Posted Wednesday, December 2nd 2015 @ 12pm
Researchers at the U.T. Health Science Center told the Association of Military Surgeons of the United States at their annual meeting underway in San Antonio that the Post Traumatic Stress Disorder and other emotional problems facing veterans of the Iraq and Afghan Wars will require care and treatment for decades, News Radio 1200 WOAI reports.
That’s because, according to Dr. Alan Peterson, chief of the Division of Behavioral Medicine and a former Air Force lieutenant colonel who did three tours of duty in Iraq as a combat psychologist, of the nation of blast wounds and their impact on victims and survivors alike.
“Individuals who have been exposed to a blast are a group of individuals we need to monitor carefully over the next several decades,” he said. “It is the underlying cause of many type sof medical injuries, and also brain injuries and psychological health injuries.”
Dr. Peterson says blast injuries were far more widespread than in previous wars. He says Improvised Explosive Devices were a main weapon of insurgents, and he says Joint Base Balad, where he was stationed, was referred to by troops as ‘Mortar-ita-ville’ due to the prevalance of blasts caused by mortat rounds lobbed into the base.
“80% of individuals who have been injured and killed in Iraq and Afghanistan have been wounded due to the effects of a blast.”
He says that is far higher than in previous warns, where gunshots were the primary cause of death and injury.

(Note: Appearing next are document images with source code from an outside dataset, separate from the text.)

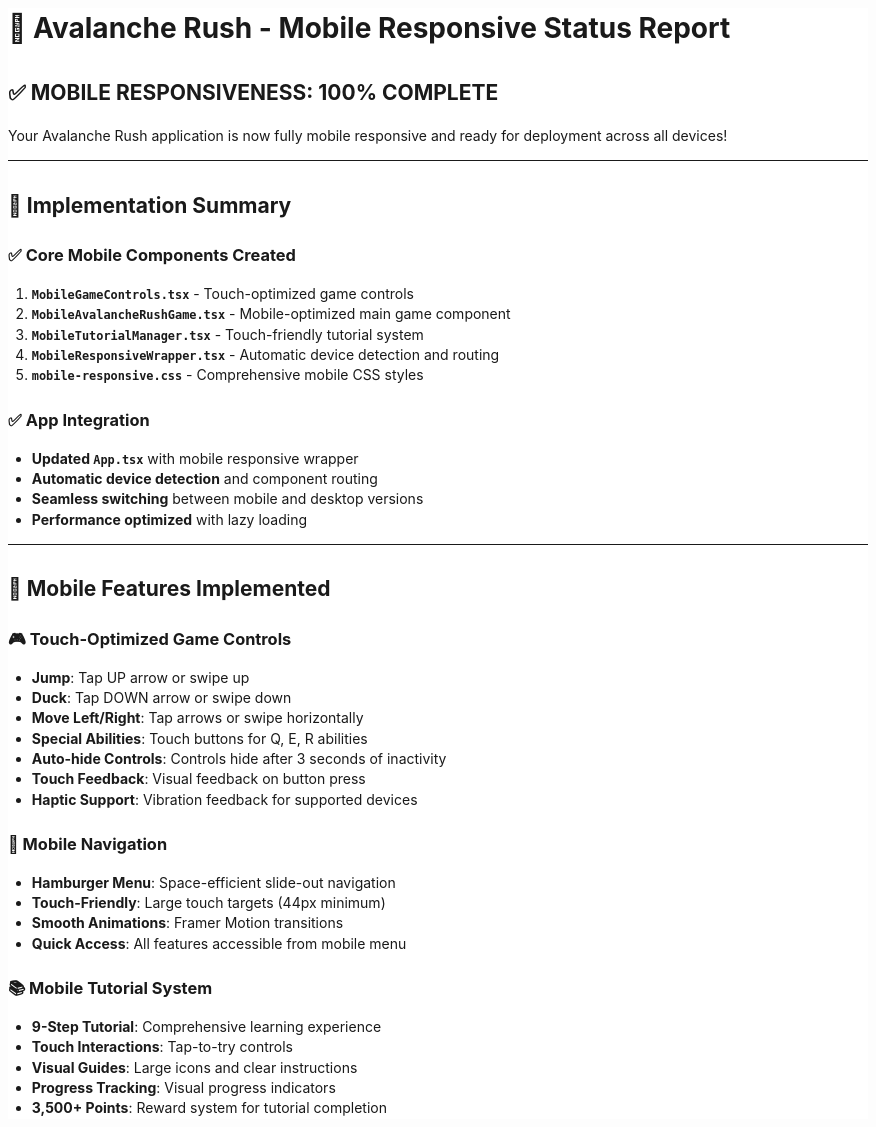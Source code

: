 # 📱 Avalanche Rush - Mobile Responsive Status Report

## ✅ **MOBILE RESPONSIVENESS: 100% COMPLETE**

Your Avalanche Rush application is now fully mobile responsive and ready for deployment across all devices!

---

## 🎯 **Implementation Summary**

### **✅ Core Mobile Components Created**
1. **`MobileGameControls.tsx`** - Touch-optimized game controls
2. **`MobileAvalancheRushGame.tsx`** - Mobile-optimized main game component
3. **`MobileTutorialManager.tsx`** - Touch-friendly tutorial system
4. **`MobileResponsiveWrapper.tsx`** - Automatic device detection and routing
5. **`mobile-responsive.css`** - Comprehensive mobile CSS styles

### **✅ App Integration**
- **Updated `App.tsx`** with mobile responsive wrapper
- **Automatic device detection** and component routing
- **Seamless switching** between mobile and desktop versions
- **Performance optimized** with lazy loading

---

## 📱 **Mobile Features Implemented**

### **🎮 Touch-Optimized Game Controls**
- **Jump**: Tap UP arrow or swipe up
- **Duck**: Tap DOWN arrow or swipe down
- **Move Left/Right**: Tap arrows or swipe horizontally
- **Special Abilities**: Touch buttons for Q, E, R abilities
- **Auto-hide Controls**: Controls hide after 3 seconds of inactivity
- **Touch Feedback**: Visual feedback on button press
- **Haptic Support**: Vibration feedback for supported devices

### **📱 Mobile Navigation**
- **Hamburger Menu**: Space-efficient slide-out navigation
- **Touch-Friendly**: Large touch targets (44px minimum)
- **Smooth Animations**: Framer Motion transitions
- **Quick Access**: All features accessible from mobile menu

### **📚 Mobile Tutorial System**
- **9-Step Tutorial**: Comprehensive learning experience
- **Touch Interactions**: Tap-to-try controls
- **Visual Guides**: Large icons and clear instructions
- **Progress Tracking**: Visual progress indicators
- **3,500+ Points**: Reward system for tutorial completion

Dr. Peterson says the nature of blast wounds causes emotional and psychological problems not only for the person who is wounded, but for those who only witness the attack and those who are charged with helping the victims.
“Many people are killed, there are mutilating injuries, there is gore that occurs after a blast exposure which is far beyond anything that you could possibly prepare for,” he said.
The military surgeons are discussing the impact of the wars in Iraq and Afghanistan and the ongoing medical treatment which the veterans of the wars will require in the years and decades ahead.